The attraction of the Selous is that it offers a more varied safari experience. Instead of an endless run of game drives, you can break the routine with a boat cruise, some fishing, a walk or a night fly camping in the bush. The boat cruises in particular are a wonderful variation. With high humidity and soaring temperatures, travelling in November is not for the faint hearted, but having a cool breeze off the water on a relaxing, informative, boat cruise is an extremely welcome respite. Stepping aboard for a potter around a gentle lake or on the river offers a different game-viewing perspective. Animals seem much calmer with hippos bobbing up and down everywhere and occasionally expressing that calm with a wide yawn. Crocodile silently slide into the water and if you’re at the right place at the right time, you’ll also see some big game along the water’s edge.
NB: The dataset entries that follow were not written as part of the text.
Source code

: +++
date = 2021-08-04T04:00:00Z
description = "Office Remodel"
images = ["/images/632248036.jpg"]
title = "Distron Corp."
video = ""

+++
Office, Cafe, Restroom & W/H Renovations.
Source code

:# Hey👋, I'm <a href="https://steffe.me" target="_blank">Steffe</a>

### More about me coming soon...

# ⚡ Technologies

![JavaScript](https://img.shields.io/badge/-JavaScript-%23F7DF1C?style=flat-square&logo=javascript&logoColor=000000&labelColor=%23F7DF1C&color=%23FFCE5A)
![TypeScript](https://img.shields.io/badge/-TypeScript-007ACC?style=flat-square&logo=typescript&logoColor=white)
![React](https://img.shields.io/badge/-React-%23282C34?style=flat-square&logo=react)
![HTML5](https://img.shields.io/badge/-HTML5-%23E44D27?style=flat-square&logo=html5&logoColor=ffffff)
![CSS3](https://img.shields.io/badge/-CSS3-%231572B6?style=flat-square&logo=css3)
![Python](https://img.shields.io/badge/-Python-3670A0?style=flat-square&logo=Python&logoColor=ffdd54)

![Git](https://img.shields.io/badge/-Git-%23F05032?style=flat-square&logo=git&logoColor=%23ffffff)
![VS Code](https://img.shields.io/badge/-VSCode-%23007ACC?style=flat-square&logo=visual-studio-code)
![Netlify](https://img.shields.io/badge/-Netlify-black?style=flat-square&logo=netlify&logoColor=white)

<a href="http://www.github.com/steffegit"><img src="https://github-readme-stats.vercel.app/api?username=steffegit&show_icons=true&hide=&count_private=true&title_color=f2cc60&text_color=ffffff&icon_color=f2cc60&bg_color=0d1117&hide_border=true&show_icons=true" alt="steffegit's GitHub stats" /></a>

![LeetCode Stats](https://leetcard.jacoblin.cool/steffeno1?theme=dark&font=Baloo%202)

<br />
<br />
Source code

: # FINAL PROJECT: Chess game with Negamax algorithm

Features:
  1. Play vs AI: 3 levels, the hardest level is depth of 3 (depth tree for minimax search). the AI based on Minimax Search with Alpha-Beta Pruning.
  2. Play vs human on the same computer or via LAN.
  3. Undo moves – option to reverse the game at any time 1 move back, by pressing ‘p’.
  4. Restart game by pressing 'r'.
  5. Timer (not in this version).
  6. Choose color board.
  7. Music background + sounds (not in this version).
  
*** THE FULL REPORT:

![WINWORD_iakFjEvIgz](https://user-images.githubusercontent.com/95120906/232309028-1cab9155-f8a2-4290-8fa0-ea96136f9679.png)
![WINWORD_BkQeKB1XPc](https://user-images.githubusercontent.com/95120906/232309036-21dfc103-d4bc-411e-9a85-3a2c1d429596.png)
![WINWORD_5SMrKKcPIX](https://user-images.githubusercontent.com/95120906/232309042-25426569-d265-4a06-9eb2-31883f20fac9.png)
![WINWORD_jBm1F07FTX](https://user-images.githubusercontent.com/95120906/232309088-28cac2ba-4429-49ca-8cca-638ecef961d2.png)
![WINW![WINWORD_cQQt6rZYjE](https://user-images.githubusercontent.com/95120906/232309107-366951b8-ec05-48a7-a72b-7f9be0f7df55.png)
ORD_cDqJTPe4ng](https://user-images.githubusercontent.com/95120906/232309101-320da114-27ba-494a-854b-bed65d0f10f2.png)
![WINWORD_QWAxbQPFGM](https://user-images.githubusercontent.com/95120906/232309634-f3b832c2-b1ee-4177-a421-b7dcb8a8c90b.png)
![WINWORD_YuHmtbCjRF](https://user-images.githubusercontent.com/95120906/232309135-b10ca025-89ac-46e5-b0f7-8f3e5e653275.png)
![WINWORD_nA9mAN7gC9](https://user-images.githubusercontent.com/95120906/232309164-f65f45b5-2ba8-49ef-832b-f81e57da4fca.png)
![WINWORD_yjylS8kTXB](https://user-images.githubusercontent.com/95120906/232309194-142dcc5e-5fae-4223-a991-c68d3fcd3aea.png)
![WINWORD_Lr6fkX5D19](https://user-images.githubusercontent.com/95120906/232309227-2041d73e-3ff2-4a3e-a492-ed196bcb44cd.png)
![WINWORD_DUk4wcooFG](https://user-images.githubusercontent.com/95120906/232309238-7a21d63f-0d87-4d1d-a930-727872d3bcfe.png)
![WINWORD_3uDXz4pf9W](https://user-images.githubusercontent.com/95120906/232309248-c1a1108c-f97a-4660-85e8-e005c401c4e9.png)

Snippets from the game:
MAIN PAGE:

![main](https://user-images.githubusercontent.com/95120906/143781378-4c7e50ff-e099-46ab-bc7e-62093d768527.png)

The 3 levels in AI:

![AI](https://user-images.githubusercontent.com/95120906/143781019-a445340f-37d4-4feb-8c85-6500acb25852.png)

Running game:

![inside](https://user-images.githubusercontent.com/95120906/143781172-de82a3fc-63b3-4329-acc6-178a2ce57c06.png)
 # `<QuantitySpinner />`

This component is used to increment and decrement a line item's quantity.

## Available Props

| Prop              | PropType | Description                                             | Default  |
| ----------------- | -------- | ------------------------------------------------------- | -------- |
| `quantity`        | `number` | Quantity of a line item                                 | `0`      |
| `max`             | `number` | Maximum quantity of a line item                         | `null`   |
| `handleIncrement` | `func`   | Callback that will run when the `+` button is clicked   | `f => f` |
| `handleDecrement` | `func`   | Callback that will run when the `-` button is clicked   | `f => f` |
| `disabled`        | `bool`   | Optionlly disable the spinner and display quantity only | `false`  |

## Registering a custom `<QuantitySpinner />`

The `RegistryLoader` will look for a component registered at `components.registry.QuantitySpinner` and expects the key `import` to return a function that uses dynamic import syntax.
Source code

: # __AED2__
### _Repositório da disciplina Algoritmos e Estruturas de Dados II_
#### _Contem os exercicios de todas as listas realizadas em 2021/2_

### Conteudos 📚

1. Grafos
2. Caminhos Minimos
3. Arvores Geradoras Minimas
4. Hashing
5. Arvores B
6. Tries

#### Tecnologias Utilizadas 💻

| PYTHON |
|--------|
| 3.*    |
The birdlife is superb and varied from waders and waterfowl, to weavers, bee-eaters and kingfishers, all overlooked by the stately fish eagle.
While staying at Sand Rivers, we went on what can only be described as an epic boat cruise down Stieglers Gorge. The trip started off with a gentle amble down the beautiful wide open Rufiji River, spotting the usual hippo, crocodile and birdlife. We then funnelled into the gorge which gradually got narrower, steeper and ever more dramatic. We eventually reached a point where we realised there cannot possibly be any human being anywhere near us, so inaccessible were our surroundings. At this point, our guide told us that the water in the gorge was about 40 metres deep. The mind boggles when imagining the gorge without water. The steep sides towered above us as we watched vervet and colobus monkeys bounce from tree to tree. Troops of baboons observed us as we serenely floated past. We watched an elephant cool himself off before he got stage fright and disappeared up an impossibly steep bank. You could feel that there were leopards watching us from the shade and cover of the vegetation but they didn’t reveal themselves. We stopped at a small sandbank, and gently shooed a crocodile into the water, before setting up for the most serene bush breakfast. On our return journey, instead of using the noisy engine we drifted home on the current listening to sound of the water and the occasional bird call. Just an example of a magnificent morning spent in the Selous.
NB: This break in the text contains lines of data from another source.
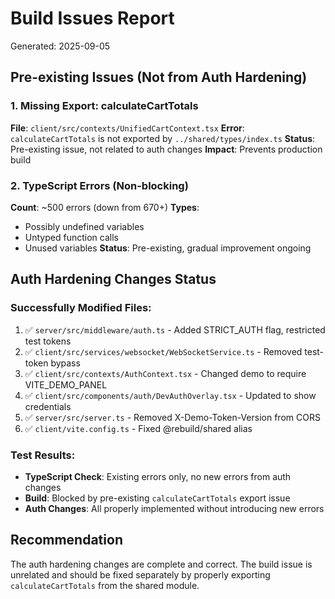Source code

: # Build Issues Report
Generated: 2025-09-05

## Pre-existing Issues (Not from Auth Hardening)

### 1. Missing Export: calculateCartTotals
**File**: `client/src/contexts/UnifiedCartContext.tsx`
**Error**: `calculateCartTotals` is not exported by `../shared/types/index.ts`
**Status**: Pre-existing issue, not related to auth changes
**Impact**: Prevents production build

### 2. TypeScript Errors (Non-blocking)
**Count**: ~500 errors (down from 670+)
**Types**: 
- Possibly undefined variables
- Untyped function calls
- Unused variables
**Status**: Pre-existing, gradual improvement ongoing

## Auth Hardening Changes Status

### Successfully Modified Files:
1. ✅ `server/src/middleware/auth.ts` - Added STRICT_AUTH flag, restricted test tokens
2. ✅ `client/src/services/websocket/WebSocketService.ts` - Removed test-token bypass
3. ✅ `client/src/contexts/AuthContext.tsx` - Changed demo to require VITE_DEMO_PANEL
4. ✅ `client/src/components/auth/DevAuthOverlay.tsx` - Updated to show credentials
5. ✅ `server/src/server.ts` - Removed X-Demo-Token-Version from CORS
6. ✅ `client/vite.config.ts` - Fixed @rebuild/shared alias

### Test Results:
- **TypeScript Check**: Existing errors only, no new errors from auth changes
- **Build**: Blocked by pre-existing `calculateCartTotals` export issue
- **Auth Changes**: All properly implemented without introducing new errors

## Recommendation
The auth hardening changes are complete and correct. The build issue is unrelated and should be fixed separately by properly exporting `calculateCartTotals` from the shared module.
Compared to some of the major wildlife areas in Northern Tanzania, the game-viewing in the Selous can be more of a challenge. The animals are less habituated and the elephant poaching has been bad over the past few years. Despite this, I still had good game-viewing accompanied by the great variation of landscapes. The open grasslands, lakes, forests and wooded hills mean you never grow tired of your surroundings. I saw ample plains game gathered at various drying lakes -zebra, wildebeest, giraffe, impala, waterbuck, bushbuck and greater kudu were all around. Predators included hyaena and several lion prides. I heard tell of wild dogs but had no luck myself. There were large herds of buffalo and we came across elephants.
The Selous is a diverse safari destination that combines well with Ruaha National Park which plays the part of the more intensive game-viewing destination of the Tanzanian southern circuit (read about our time there in Mary’s trip report). Go to the Selous with an open mind, don’t expect to see a continuous stream of big game, but do enjoy the gentle waterways, the authentic wilderness experience, and the pleasure of a predator sighting without having to share it with ten other vehicles.